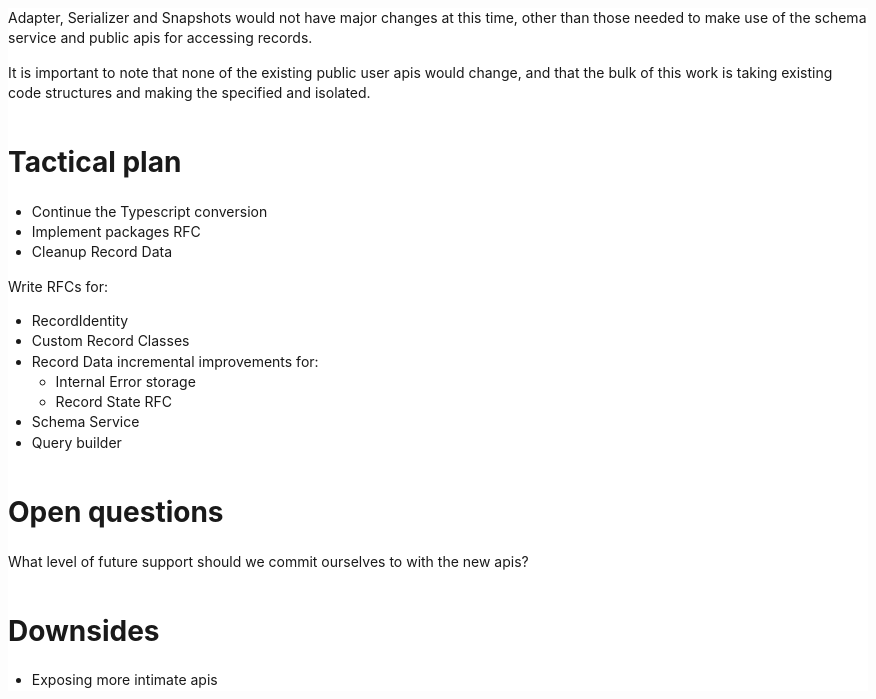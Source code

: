 Adapter, Serializer and Snapshots would not have major changes at this time, other than those needed to make use of the schema service and public apis for accessing records. 

It is important to note that none of the existing public user apis would change, and that the bulk of this work is taking existing code structures and making the specified and isolated.

# Tactical plan

- Continue the Typescript conversion
- Implement packages RFC
- Cleanup Record Data

Write RFCs for:

- RecordIdentity
- Custom Record Classes
- Record Data incremental improvements for:
    - Internal Error storage
    - Record State RFC
- Schema Service
- Query builder

# Open questions

What level of future support should we commit ourselves to with the new apis?

# Downsides

- Exposing more intimate apis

The task.
Count how many lines in the entries contain "apis", then state that number alone.

Task solution.
4